[Stored data]
---+---

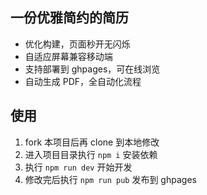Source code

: ## 一份优雅简约的简历
- 优化构建，页面秒开无闪烁
- 自适应屏幕兼容移动端
- 支持部署到 ghpages，可在线浏览
- 自动生成 PDF，全自动化流程

## 使用
1. fork 本项目后再 clone 到本地修改
2. 进入项目目录执行 `npm i` 安装依赖
3. 执行 `npm run dev` 开始开发
4. 修改完后执行 `npm run pub` 发布到 ghpages
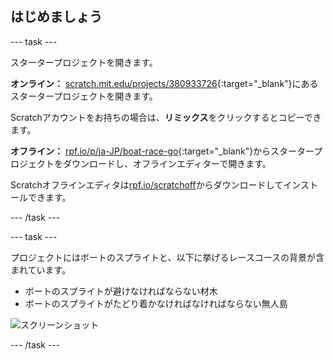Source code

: ## はじめましょう

--- task ---

スタータープロジェクトを開きます。

**オンライン：** [scratch.mit.edu/projects/380933726](https://scratch.mit.edu/projects/380933726){:target="_blank"}にあるスタータープロジェクトを開きます。

Scratchアカウントをお持ちの場合は、**リミックス**をクリックするとコピーできます。

**オフライン：** [rpf.io/p/ja-JP/boat-race-go](https://rpf.io/p/ja-JP/boat-race-go){:target="_blank"}からスタータープロジェクトをダウンロードし、オフラインエディターで開きます。

Scratchオフラインエディタは[rpf.io/scratchoff](https://rpf.io/scratchoff)からダウンロードしてインストールできます。

--- /task ---

--- task ---

プロジェクトにはボートのスプライトと、以下に挙げるレースコースの背景が含まれています。

- ボートのスプライトが避けなければならない材木
- ボートのスプライトがたどり着かなければなければならない無人島
    
![スクリーンショット](images/boat-starter.png)

--- /task ---
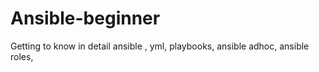 # Ansible-beginner
Getting to know in detail ansible , yml, playbooks, ansible adhoc, ansible roles,
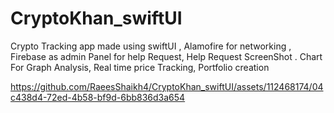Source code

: # CryptoKhan_swiftUI
Crypto Tracking app made using swiftUI , Alamofire for networking , Firebase as admin Panel for help Request, Help Request ScreenShot . Chart For Graph Analysis, Real time price Tracking, Portfolio creation


https://github.com/RaeesShaikh4/CryptoKhan_swiftUI/assets/112468174/04c438d4-72ed-4b58-bf9d-6bb836d3a654

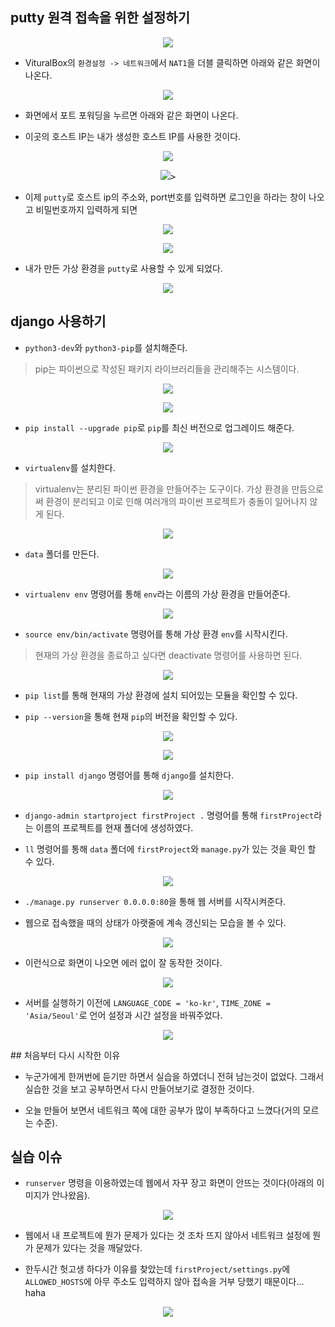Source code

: ## putty 원격 접속을 위한 설정하기

<p align="center"><kbd><img src="img/1.png"></kbd></p>

- VituralBox의 `환경설정 -> 네트워크`에서 `NAT1`을 더블 클릭하면 아래와 같은 화면이 나온다.

<p align="center"><kbd><img src="img/2.png"></kbd></p>

- 화면에서 포트 포워딩을 누르면 아래와 같은 화면이 나온다.

- 이곳의 호스트 IP는 내가 생성한 호스트 IP를 사용한 것이다.

<p align="center"><kbd><img src="img/3.png"></kbd></p>

<p align="center"><kbd><img src="img/3-1.png"></kbd</p>>

- 이제 `putty`로 호스트 ip의 주소와, port번호를 입력하면 로그인을 하라는 창이 나오고 비밀번호까지 입력하게 되면 

<p align="center"><kbd><img src="img/4.png"></kbd></p>

<p align="center"><kbd><img src="img/5.png"></kbd></p>

- 내가 만든 가상 환경을 `putty`로 사용할 수 있게 되었다.

<p align="center"><kbd><img src="img/6.png"></kbd></p>

## django 사용하기

- `python3-dev`와 `python3-pip`를 설치해준다.

> pip는 파이썬으로 작성된 패키지 라이브러리들을 관리해주는 시스템이다.

<p align="center"><kbd><img src="img/7.png"></kbd></p>

<p align="center"><kbd><img src="img/8.png"></kbd></p>

- `pip install --upgrade pip`로 `pip`를 최신 버전으로 업그레이드 해준다.

<p align="center"><kbd><img src="img/9.png"></kbd></p>

- `virtualenv`를 설치한다.

> virtualenv는 분리된 파이썬 환경을 만들어주는 도구이다. 가상 환경을 만듬으로써 환경이 분리되고 이로 인해 여러개의 파이썬 프로젝트가 충돌이 일어나지 않게 된다.

<p align="center"><kbd><img src="img/10.png"></kbd></p>

- `data` 폴더를 만든다.

<p align="center"><kbd><img src="img/11.png"></kbd></p>

- `virtualenv env` 명령어를 통해 `env`라는 이름의 가상 환경을 만들어준다.

<p align="center"><kbd><img src="img/12.png"></kbd></p>

- `source env/bin/activate` 명령어를 통해 가상 환경 `env`를 시작시킨다.

> 현재의 가상 환경을 종료하고 싶다면 deactivate 명령어를 사용하면 된다.

<p align="center"><kbd><img src="img/14.png"></kbd></p>

- `pip list`를 통해 현재의 가상 환경에 설치 되어있는 모듈을 확인할 수 있다.

- `pip --version`을 통해 현재 `pip`의 버전을 확인할 수 있다.

<p align="center"><kbd><img src="img/15.png"></kbd></p>

<p align="center"><kbd><img src="img/16.png"></kbd></p>

- `pip install django` 명령어를 통해 `django`를 설치한다.

<p align="center"><kbd><img src="img/17.png"></kbd></p>

- `django-admin startproject firstProject .` 명령어를 통해 `firstProject`라는 이름의 프로젝트를 현재 폴더에 생성하였다.

- `ll` 명령어를 통해 `data` 폴더에 `firstProject`와 `manage.py`가 있는 것을 확인 할 수 있다.

<p align="center"><kbd><img src="img/19.png"></kbd></p>

- `./manage.py runserver 0.0.0.0:80`을 통해 웹 서버를 시작시켜준다.

- 웹으로 접속했을 때의 상태가 아랫줄에 계속 갱신되는 모습을 볼 수 있다.

<p align="center"><kbd><img src="img/26.png"></kbd></p>

- 이런식으로 화면이 나오면 에러 없이 잘 동작한 것이다.

<p align="center"><kbd><img src="img/25.png"></kbd></p>

- 서버를 실행하기 이전에 `LANGUAGE_CODE = 'ko-kr'`, `TIME_ZONE = 'Asia/Seoul'`로 언어 설정과 시간 설정을 바꿔주었다.

<p align="center"><kbd><img src="img/24.png"></kbd></p>
## 처음부터 다시 시작한 이유

- 누군가에게 한꺼번에 듣기만 하면서 실습을 하였더니 전혀 남는것이 없었다. 그래서 실습한 것을 보고 공부하면서 다시 만들어보기로 결정한 것이다.

- 오늘 만들어 보면서 네트워크 쪽에 대한 공부가 많이 부족하다고 느꼈다(거의 모르는 수준). 

## 실습 이슈 

- `runserver` 명령을 이용하였는데 웹에서 자꾸 장고 화면이 안뜨는 것이다(아래의 이미지가 안나왔음).

<p align="center"><kbd><img src="img/25.png"></kbd></p>

- 웹에서 내 프로젝트에 뭔가 문제가 있다는 것 조차 뜨지 않아서 네트워크 설정에 뭔가 문제가 있다는 것을 깨달았다.

- 한두시간 헛고생 하다가 이유를 찾았는데 `firstProject/settings.py`에 `ALLOWED_HOSTS`에 아무 주소도 입력하지 않아 접속을 거부 당했기 때문이다... haha

<p align="center"><kbd><img src="img/23.png"></kbd></p>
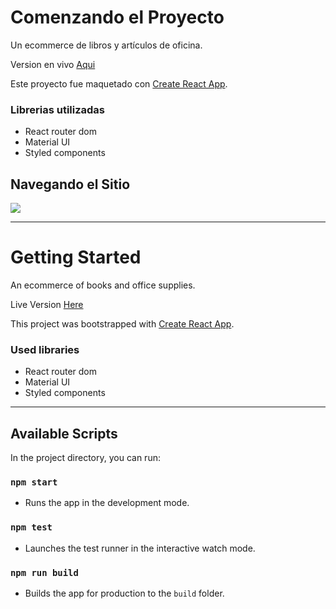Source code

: # Comenzando el Proyecto

Un ecommerce de libros y artículos de oficina.

Version en vivo [Aqui](https://libros-perdidos.vercel.app/)

Este proyecto fue maquetado con [Create React App](https://github.com/facebook/create-react-app). 

### Librerias utilizadas

- React router dom
- Material UI 
- Styled components

## Navegando el Sitio

![](src/assets/Navegacion.gif)

---
# Getting Started 

An ecommerce of books and office supplies.

Live Version [Here](https://libros-perdidos.vercel.app/)

This project was bootstrapped with [Create React App](https://github.com/facebook/create-react-app). 

### Used libraries

- React router dom
- Material UI 
- Styled components


---
## Available Scripts

In the project directory, you can run:

### `npm start`

- Runs the app in the development mode.

### `npm test`

- Launches the test runner in the interactive watch mode.

### `npm run build`

- Builds the app for production to the `build` folder.


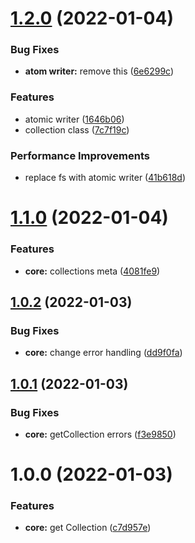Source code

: # [1.2.0](https://github.com/artegoser/TessraDB/compare/v1.1.0...v1.2.0) (2022-01-04)


### Bug Fixes

* **atom writer:** remove this ([6e6299c](https://github.com/artegoser/TessraDB/commit/6e6299c48aba9d25690b1c88e268d681ae52a4df))


### Features

* atomic writer ([1646b06](https://github.com/artegoser/TessraDB/commit/1646b06fcde00b2100f1b0a617fd3221631f1228))
* collection class ([7c7f19c](https://github.com/artegoser/TessraDB/commit/7c7f19c2ef1b9dcbdd39bedc2c33ae2e6b8a88e8))


### Performance Improvements

* replace fs with atomic writer ([41b618d](https://github.com/artegoser/TessraDB/commit/41b618d4eadf6c7c97084e4ac156f50cb0f0d2b0))

# [1.1.0](https://github.com/artegoser/TessraDB/compare/v1.0.2...v1.1.0) (2022-01-04)


### Features

* **core:** collections meta ([4081fe9](https://github.com/artegoser/TessraDB/commit/4081fe96dd811dc2ecfd978a7a118024d47d76b7))

## [1.0.2](https://github.com/artegoser/TessraDB/compare/v1.0.1...v1.0.2) (2022-01-03)


### Bug Fixes

* **core:** change error handling ([dd9f0fa](https://github.com/artegoser/TessraDB/commit/dd9f0faef4e74a67480fdad6ef7f1869fd66646c))

## [1.0.1](https://github.com/artegoser/TessraDB/compare/v1.0.0...v1.0.1) (2022-01-03)


### Bug Fixes

* **core:** getCollection errors ([f3e9850](https://github.com/artegoser/TessraDB/commit/f3e98506562a59a5b9f3c9ed88b0027b542f1fc5))

# 1.0.0 (2022-01-03)


### Features

* **core:** get Collection ([c7d957e](https://github.com/artegoser/TessraDB/commit/c7d957e230c1b04ee33e105e97f320495bd40f2f))
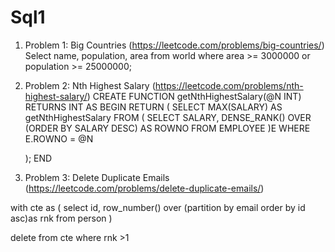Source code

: # Sql1

1. Problem 1: Big Countries (https://leetcode.com/problems/big-countries/)
Select name, population, area
from world
where area >= 3000000 or population >= 25000000;

2. Problem 2: Nth Highest Salary (https://leetcode.com/problems/nth-highest-salary/)
CREATE FUNCTION getNthHighestSalary(@N INT) RETURNS INT AS
BEGIN
    RETURN (
      SELECT MAX(SALARY) AS getNthHighestSalary
      FROM (
            SELECT SALARY,  DENSE_RANK() OVER (ORDER BY SALARY DESC) AS ROWNO
            FROM EMPLOYEE
            )E
      WHERE E.ROWNO = @N
        
    );
END

3. Problem 3: Delete Duplicate Emails (https://leetcode.com/problems/delete-duplicate-emails/)

with cte as 
(
select id, row_number() over (partition by email order by id asc)as rnk
from person
)

delete from cte
where rnk >1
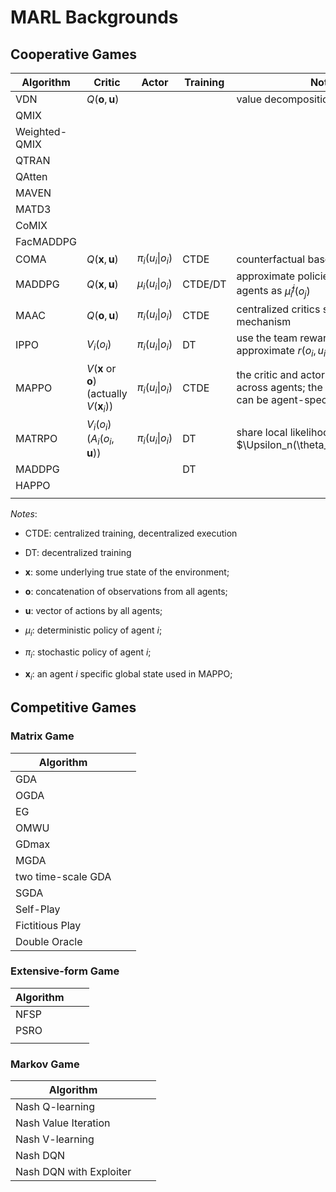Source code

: # MARL Backgrounds

## Cooperative Games

| Algorithm     | Critic                                                       | Actor             | Training | Note                                                         |
| ------------- | ------------------------------------------------------------ | ----------------- | -------- | ------------------------------------------------------------ |
| VDN           | $Q(\mathbf{o}, \mathbf{u})$                                  |                   |          | value decomposition                                          |
| QMIX          |                                                              |                   |          |                                                              |
| Weighted-QMIX |                                                              |                   |          |                                                              |
| QTRAN         |                                                              |                   |          |                                                              |
| QAtten        |                                                              |                   |          |                                                              |
| MAVEN         |                                                              |                   |          |                                                              |
| MATD3         |                                                              |                   |          |                                                              |
| CoMIX         |                                                              |                   |          |                                                              |
| FacMADDPG     |                                                              |                   |          |                                                              |
| COMA          | $Q(\mathbf{x}, \mathbf{u})$                                  | $\pi_i(u_i\|o_i)$ | CTDE     | counterfactual baseline                                      |
| MADDPG        | $Q(\mathbf{x}, \mathbf{u})$                                  | $\mu_i(u_i\|o_i)$ | CTDE/DT  | approximate policies of other agents as $\hat{\mu}^j_i(o_j)$ |
| MAAC          | $Q(\mathbf{o}, \mathbf{u})$                                  | $\pi_i(u_i\|o_i)$ | CTDE     | centralized critics share an attention mechanism             |
| IPPO          | $V_i(o_i)$                                                   | $\pi_i(u_i\|o_i)$ | DT       | use the team reward $r(\mathbf{x}, \mathbf{u})$ to approximate $r(o_i , u_i )$ |
| MAPPO         | $V(\mathbf{x} \text{ or } \mathbf{o})$ (actually $V(\mathbf{x}_i$)) | $\pi_i(u_i\|o_i)$ | CTDE     | the critic and actor can be shared across agents; the global state $\mathbf{x}$ can be agent-specific $\mathbf{x}_i$ |
| MATRPO        | $V_i(o_i)$ ($A_i(o_i, \mathbf{u})$)                          | $\pi_i(u_i\|o_i)$ | DT       | share local likelihood ratio $\Upsilon_n(\theta_i)=\frac{\pi_i(u_n|o_i;\theta_i)}{\pi_i(u_n|o_i;\theta_{old})}$ with neighbors |
| MADDPG        |                                                              |                   | DT       |                                                              |
| HAPPO         |                                                              |                   |          |                                                              |
|               |                                                              |                   |          |                                                              |

*Notes*:

- CTDE: centralized training, decentralized execution

- DT: decentralized training

- $\mathbf{x}$: some underlying true state of the environment; 

- $\mathbf{o}$: concatenation of observations from all agents;

- $\mathbf{u}$: vector of actions by all agents;

- $\mu_i$: deterministic policy of agent $i$;

- $\pi_i$: stochastic policy of agent $i$; 

- $\mathbf{x}_i$: an agent $i$ specific global state used in MAPPO; 

## Competitive Games

### Matrix Game

| Algorithm          |      |      |
| ------------------ | ---- | ---- |
| GDA                |      |      |
| OGDA               |      |      |
| EG                 |      |      |
| OMWU               |      |      |
| GDmax              |      |      |
| MGDA               |      |      |
| two time-scale GDA |      |      |
| SGDA               |      |      |
| Self-Play          |      |      |
| Fictitious Play    |      |      |
| Double Oracle      |      |      |



### Extensive-form Game

| Algorithm |      |      |
| --------- | ---- | ---- |
| NFSP      |      |      |
| PSRO      |      |      |
|           |      |      |



### Markov Game

| Algorithm               |      |      |
| ----------------------- | ---- | ---- |
| Nash Q-learning         |      |      |
| Nash Value Iteration    |      |      |
| Nash V-learning         |      |      |
| Nash DQN                |      |      |
| Nash DQN with Exploiter |      |      |

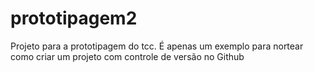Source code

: # prototipagem2
Projeto para a prototipagem do tcc. É apenas um exemplo para nortear como criar um projeto com controle de versão no Github
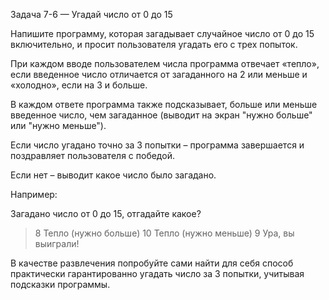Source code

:  Задача 7-6 — Угадай число от 0 до 15

Напишите программу, которая загадывает случайное число от 0 до 15 включительно, и просит пользователя угадать его с трех попыток.

При каждом вводе пользователем числа программа отвечает «тепло», если введенное число отличается от загаданного на 2 или меньше и «холодно», если на 3 и больше.

В каждом ответе программа также подсказывает, больше или меньше введенное число, чем загаданное (выводит на экран "нужно больше" или "нужно меньше").

Если число угадано точно за 3 попытки – программа завершается и поздравляет пользователя с победой.

Если нет – выводит какое число было загадано.

Например:

Загадано число от 0 до 15, отгадайте какое?
> 8
Тепло (нужно больше)
> 10
Тепло (нужно меньше)
> 9
Ура, вы выиграли!

В качестве развлечения попробуйте сами найти для себя способ практически гарантированно угадать число за 3 попытки, учитывая подсказки программы.
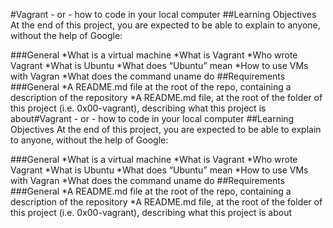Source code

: #Vagrant - or - how to code in your local computer
##Learning Objectives
At the end of this project, you are expected to be able to explain to anyone, without the help of Google:

###General
*What is a virtual machine
*What is Vagrant
*Who wrote Vagrant
*What is Ubuntu
*What does “Ubuntu” mean
*How to use VMs with Vagran
*What does the command uname do
##Requirements
###General
*A README.md file at the root of the repo, containing a description of the repository
*A README.md file, at the root of the folder of this project (i.e. 0x00-vagrant), describing what this project is about#Vagrant - or - how to code in your local computer
##Learning Objectives
At the end of this project, you are expected to be able to explain to anyone, without the help of Google:

###General
*What is a virtual machine
*What is Vagrant
*Who wrote Vagrant
*What is Ubuntu
*What does “Ubuntu” mean
*How to use VMs with Vagran
*What does the command uname do
##Requirements
###General
*A README.md file at the root of the repo, containing a description of the repository
*A README.md file, at the root of the folder of this project (i.e. 0x00-vagrant), describing what this project is about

---+---

- _WHAT YOU HAVE TO DO_
For the word "perdidos", show every line of the entries that holds it.

- _WRITTEN ANSWER_
Version en vivo [Aqui](https://libros-perdidos.vercel.app/)
Live Version [Here](https://libros-perdidos.vercel.app/)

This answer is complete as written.